The pensions industry can expect the regulator to “engage differently with the market” in future, as it ups its digital capabilities, monitors market consolidation and bolsters saver innovation.
In its corporate plan for 2024 to 2027, published today, The Pensions Regulator (TPR) set out how it would tackle the challenges of the shifting pensions landscape as it overhauls its own structure and operations at the same time.
Under the plan, the key challenges in 2024-25 are highlighted as embedding the new defined benefit (DB) funding code, which comes into force this autumn, ensuring schemes deliver value for money and raising the standards among pension trustees.
TPR will also continue to support pension trustees with the large-scale adoption of digital pensions dashboards mandated by the government. The dashboards are digital services such as apps, websites or other tools, which savers can use to see their pension information in one place. This includes being able to identify pension pots they may have lost track of and being able to view the value of their pensions in terms of an estimated retirement income.
Pension scheme trustees are expected to set up the dashboards and communicate their availability to scheme members by 31 October 2026.
In years two and three of its corporate plan, TPR will focus on the delivery of the defined contribution (DC) value for money framework, tackling deferred small pots and working with the industry to develop solutions to support savers into retirement.

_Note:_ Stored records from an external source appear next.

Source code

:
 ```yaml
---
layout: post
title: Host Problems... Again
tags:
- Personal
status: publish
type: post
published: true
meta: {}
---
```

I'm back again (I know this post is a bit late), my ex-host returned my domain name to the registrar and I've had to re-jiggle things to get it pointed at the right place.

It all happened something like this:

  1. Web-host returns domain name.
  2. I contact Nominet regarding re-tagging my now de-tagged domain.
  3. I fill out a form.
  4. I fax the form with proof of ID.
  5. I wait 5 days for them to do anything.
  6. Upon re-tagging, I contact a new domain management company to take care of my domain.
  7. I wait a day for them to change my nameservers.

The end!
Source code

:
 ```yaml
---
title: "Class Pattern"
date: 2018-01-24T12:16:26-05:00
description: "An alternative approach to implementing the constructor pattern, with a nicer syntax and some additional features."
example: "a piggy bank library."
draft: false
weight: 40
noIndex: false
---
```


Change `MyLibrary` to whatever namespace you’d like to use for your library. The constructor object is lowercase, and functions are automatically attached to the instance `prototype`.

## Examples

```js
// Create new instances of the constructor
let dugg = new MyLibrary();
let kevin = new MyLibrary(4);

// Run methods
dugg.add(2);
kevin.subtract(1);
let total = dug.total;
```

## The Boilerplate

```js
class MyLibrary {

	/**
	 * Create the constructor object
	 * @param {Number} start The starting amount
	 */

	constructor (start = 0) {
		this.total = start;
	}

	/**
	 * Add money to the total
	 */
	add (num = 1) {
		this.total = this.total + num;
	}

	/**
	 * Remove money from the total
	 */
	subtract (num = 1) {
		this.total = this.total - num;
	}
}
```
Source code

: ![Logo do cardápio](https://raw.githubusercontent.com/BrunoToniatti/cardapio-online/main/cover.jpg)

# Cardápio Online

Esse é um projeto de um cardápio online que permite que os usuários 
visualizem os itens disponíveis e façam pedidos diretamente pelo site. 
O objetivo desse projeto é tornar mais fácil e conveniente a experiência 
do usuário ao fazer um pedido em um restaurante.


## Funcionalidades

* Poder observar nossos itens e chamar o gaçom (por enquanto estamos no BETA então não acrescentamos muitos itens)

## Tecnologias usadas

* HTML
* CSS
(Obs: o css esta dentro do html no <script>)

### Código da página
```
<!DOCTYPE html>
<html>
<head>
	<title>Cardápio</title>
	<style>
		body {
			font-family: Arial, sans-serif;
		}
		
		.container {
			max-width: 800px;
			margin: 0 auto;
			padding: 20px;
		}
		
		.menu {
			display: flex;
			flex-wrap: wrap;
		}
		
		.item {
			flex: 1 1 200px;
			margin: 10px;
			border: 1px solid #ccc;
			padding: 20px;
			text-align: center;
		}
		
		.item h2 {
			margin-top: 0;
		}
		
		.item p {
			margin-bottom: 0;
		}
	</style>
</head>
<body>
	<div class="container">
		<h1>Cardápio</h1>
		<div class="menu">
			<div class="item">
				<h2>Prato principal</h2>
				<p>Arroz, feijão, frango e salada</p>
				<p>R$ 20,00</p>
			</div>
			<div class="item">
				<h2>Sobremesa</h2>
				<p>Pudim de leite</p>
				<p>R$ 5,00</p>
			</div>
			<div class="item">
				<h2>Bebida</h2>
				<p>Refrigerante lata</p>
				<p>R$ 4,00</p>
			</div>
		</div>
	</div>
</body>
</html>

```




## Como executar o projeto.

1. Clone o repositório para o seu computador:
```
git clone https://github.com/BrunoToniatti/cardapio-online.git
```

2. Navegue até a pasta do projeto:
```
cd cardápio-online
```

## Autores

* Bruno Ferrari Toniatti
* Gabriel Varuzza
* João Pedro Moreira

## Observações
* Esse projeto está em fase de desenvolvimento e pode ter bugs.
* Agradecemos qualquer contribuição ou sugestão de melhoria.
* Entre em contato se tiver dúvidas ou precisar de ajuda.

TPR chair Sarah Smart said: “The pensions market is changing to one of fewer, larger, schemes. This presents new risks and opportunities for savers and the economy. This year’s plan demonstrates how we will address these challenges to protect savers, enhance the pension system and support innovation.
“We will encourage innovation by helping trustees support DC savers into retirement and supporting DB models and options for consolidation that protect savers.”
In addition to its focus on the evolving the pension landscape, the regulator has its own evolution planned. It will restructure into three new regulatory directorates: regulatory compliance; market oversight; and strategy, policy, and analysis.
The plan said: “These will be supported and enabled by operations, digital, data and technology, and people teams. Within our new structure we will meet the dynamic needs of the pensions market by streamlining our approach, improving collaboration, quickening our pace, and harnessing new skills.”
Nausicaa Delfas, chief executive at the regulator, said: “This plan signals that the market should expect us to engage differently with it in the future. Our focus is not just on the fundamentals of driving high levels of compliance, but also working together to enhance the system and support innovation in savers’ interests. Internally this will involve investing in our people, developing our digital, data and technology capabilities and embedding our new structure, which aligns with our strategic priorities.”
Responding to the plan, Nigel Peaple, director of policy and advocacy at the Pensions and Lifetimes Saving Association, said: “TPR’s strategy is ambitious, covering many of the priority policy areas for our members: the DB journey, value for money, how to access pensions at and through retirement, small pots, trusteeship, scams and collective defined contribution funds.
“Some of the operational changes signalled will need care and be balanced against maintaining the usual functioning of the regulator, but, with good progress already shown in TPR taking a more risk- and data-led approach, we are very supportive of the improvements these changes will bring to TPR’s supervision.”